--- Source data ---
Start of Block

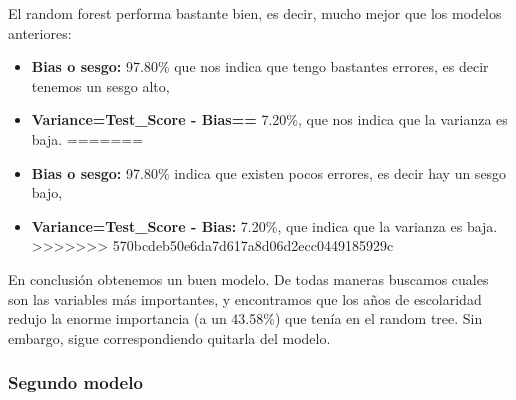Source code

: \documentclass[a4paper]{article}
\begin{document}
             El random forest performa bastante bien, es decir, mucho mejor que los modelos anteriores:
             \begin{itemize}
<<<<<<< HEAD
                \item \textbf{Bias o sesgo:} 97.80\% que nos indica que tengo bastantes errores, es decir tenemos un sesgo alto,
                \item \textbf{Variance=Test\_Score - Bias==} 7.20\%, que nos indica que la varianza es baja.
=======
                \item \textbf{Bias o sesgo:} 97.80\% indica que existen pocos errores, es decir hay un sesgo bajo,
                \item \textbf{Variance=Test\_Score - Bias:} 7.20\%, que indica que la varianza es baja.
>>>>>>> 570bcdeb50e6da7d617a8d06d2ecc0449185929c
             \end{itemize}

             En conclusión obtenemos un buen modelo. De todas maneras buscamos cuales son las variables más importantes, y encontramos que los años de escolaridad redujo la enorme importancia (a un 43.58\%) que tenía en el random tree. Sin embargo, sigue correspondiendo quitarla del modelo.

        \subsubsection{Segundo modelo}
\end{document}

End of Block

Search the entries for the string "random" and return each line where it turns up.

--- Response area ---
             El random forest performa bastante bien, es decir, mucho mejor que los modelos anteriores:
             En conclusión obtenemos un buen modelo. De todas maneras buscamos cuales son las variables más importantes, y encontramos que los años de escolaridad redujo la enorme importancia (a un 43.58\%) que tenía en el random tree. Sin embargo, sigue correspondiendo quitarla del modelo.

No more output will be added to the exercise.